» What you have to do: Could you reproduce all of the records exactly?

Saved data entries
------------------------------

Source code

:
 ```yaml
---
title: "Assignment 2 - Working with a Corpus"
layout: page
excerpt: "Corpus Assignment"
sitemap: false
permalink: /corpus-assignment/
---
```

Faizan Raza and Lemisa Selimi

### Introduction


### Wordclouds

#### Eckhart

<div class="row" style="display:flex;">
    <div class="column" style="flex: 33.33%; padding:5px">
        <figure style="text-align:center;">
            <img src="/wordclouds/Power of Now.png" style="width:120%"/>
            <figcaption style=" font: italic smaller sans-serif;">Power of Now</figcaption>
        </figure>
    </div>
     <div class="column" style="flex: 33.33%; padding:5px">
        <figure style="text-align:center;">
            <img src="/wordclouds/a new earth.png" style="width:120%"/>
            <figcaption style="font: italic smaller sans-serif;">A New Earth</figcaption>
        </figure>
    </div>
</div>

------------------------------

» Final answer:
Source code

:
 ```yaml
---
title: "Assignment 2 - Working with a Corpus"
layout: page
excerpt: "Corpus Assignment"
sitemap: false
permalink: /corpus-assignment/
---
```

Faizan Raza and Lemisa Selimi

### Introduction


### Wordclouds

#### Eckhart

<div class="row" style="display:flex;">
    <div class="column" style="flex: 33.33%; padding:5px">
        <figure style="text-align:center;">
            <img src="/wordclouds/Power of Now.png" style="width:120%"/>
            <figcaption style=" font: italic smaller sans-serif;">Power of Now</figcaption>
        </figure>
    </div>
     <div class="column" style="flex: 33.33%; padding:5px">
        <figure style="text-align:center;">
            <img src="/wordclouds/a new earth.png" style="width:120%"/>
            <figcaption style="font: italic smaller sans-serif;">A New Earth</figcaption>
        </figure>
    </div>
</div>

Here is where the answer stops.